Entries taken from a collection
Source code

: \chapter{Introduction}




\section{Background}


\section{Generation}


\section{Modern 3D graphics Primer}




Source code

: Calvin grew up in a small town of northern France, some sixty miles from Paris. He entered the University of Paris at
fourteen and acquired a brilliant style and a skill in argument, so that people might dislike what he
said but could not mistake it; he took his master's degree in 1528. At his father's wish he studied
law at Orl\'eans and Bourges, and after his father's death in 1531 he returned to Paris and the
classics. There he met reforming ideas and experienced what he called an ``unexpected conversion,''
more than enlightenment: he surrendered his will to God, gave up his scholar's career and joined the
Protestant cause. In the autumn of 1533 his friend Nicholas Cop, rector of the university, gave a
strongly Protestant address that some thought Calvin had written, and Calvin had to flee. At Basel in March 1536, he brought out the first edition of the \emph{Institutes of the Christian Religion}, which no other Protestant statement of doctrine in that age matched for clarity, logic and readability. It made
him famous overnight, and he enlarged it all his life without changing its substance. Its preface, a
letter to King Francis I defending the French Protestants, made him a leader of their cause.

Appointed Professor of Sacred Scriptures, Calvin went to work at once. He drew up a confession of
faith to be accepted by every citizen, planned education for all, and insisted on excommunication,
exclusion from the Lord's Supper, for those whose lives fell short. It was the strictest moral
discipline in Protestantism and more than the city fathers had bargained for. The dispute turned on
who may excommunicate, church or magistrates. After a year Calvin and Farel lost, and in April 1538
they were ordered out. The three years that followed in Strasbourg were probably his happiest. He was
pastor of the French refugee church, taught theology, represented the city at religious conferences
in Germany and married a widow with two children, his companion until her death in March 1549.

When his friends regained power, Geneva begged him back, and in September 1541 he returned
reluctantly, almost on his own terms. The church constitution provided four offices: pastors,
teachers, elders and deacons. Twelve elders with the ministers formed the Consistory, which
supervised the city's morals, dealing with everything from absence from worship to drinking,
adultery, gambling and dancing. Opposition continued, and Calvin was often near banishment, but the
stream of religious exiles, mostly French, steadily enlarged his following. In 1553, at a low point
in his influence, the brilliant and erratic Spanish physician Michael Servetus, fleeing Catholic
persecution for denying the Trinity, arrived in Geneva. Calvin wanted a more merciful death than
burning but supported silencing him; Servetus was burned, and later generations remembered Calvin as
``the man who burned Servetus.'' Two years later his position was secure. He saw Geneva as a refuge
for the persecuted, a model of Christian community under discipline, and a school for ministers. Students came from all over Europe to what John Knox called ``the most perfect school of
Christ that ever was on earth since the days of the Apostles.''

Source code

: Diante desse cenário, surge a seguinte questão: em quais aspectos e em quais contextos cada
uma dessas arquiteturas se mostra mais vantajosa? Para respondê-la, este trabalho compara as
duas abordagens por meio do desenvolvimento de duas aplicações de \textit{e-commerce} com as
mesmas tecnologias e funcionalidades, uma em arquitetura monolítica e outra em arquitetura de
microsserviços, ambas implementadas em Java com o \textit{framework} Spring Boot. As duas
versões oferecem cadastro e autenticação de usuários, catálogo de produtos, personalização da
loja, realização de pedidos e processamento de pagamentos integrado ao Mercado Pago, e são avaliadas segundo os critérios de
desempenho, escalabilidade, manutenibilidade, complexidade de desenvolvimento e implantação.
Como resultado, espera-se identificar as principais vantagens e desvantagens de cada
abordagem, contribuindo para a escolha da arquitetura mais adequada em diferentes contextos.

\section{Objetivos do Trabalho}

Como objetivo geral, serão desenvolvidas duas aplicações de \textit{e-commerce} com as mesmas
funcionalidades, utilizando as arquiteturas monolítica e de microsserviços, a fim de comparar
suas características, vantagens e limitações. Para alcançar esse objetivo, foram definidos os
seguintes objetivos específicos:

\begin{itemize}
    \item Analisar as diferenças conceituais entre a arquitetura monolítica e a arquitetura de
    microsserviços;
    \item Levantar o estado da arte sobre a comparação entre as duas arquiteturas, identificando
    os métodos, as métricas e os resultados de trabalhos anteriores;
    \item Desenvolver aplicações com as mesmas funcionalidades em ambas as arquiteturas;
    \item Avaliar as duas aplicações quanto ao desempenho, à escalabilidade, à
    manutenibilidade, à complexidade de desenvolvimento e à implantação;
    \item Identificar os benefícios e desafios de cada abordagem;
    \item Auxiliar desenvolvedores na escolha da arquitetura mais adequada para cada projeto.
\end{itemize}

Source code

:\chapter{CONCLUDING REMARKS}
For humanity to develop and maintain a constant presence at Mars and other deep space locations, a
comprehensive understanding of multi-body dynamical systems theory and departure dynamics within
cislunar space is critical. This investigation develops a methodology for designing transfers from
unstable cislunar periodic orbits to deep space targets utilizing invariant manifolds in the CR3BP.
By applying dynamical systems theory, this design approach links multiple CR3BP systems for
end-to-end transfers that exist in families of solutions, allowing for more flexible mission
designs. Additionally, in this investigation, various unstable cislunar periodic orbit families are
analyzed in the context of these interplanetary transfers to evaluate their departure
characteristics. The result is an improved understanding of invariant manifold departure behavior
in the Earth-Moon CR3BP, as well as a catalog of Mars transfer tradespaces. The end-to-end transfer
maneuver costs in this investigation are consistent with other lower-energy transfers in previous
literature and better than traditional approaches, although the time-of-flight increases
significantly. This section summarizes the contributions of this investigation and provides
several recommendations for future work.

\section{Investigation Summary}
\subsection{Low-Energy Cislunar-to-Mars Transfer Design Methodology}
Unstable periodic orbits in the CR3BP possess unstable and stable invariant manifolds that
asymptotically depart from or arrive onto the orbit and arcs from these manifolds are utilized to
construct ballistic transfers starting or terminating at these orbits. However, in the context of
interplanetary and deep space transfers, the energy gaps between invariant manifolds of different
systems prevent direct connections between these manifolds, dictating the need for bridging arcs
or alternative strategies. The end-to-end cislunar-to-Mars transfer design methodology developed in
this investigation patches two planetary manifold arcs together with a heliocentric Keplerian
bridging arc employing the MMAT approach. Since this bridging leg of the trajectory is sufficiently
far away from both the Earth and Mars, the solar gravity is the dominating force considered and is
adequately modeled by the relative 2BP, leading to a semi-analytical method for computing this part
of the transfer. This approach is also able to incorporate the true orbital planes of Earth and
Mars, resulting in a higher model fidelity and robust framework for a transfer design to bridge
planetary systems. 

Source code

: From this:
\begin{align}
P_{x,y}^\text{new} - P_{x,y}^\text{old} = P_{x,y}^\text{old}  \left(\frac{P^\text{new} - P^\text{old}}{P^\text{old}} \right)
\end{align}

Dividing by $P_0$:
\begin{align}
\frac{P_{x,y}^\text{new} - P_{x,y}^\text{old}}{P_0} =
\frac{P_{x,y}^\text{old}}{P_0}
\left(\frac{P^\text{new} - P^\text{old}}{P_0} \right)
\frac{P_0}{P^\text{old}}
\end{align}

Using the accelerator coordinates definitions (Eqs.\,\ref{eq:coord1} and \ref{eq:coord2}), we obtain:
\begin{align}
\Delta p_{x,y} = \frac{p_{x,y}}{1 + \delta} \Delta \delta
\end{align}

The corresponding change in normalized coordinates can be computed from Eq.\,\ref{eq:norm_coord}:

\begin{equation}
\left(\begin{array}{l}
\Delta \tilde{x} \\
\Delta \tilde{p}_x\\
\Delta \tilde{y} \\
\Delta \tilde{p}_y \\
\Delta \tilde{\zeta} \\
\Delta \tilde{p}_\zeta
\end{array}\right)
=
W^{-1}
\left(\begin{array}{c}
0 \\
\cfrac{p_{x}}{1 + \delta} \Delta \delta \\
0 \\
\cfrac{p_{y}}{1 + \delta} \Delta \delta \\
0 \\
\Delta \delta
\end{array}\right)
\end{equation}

▶ **WORK ORDER**:
Determine how many lines above have the string "these" and output nothing besides the count.

▶ **SOLUTION**:
4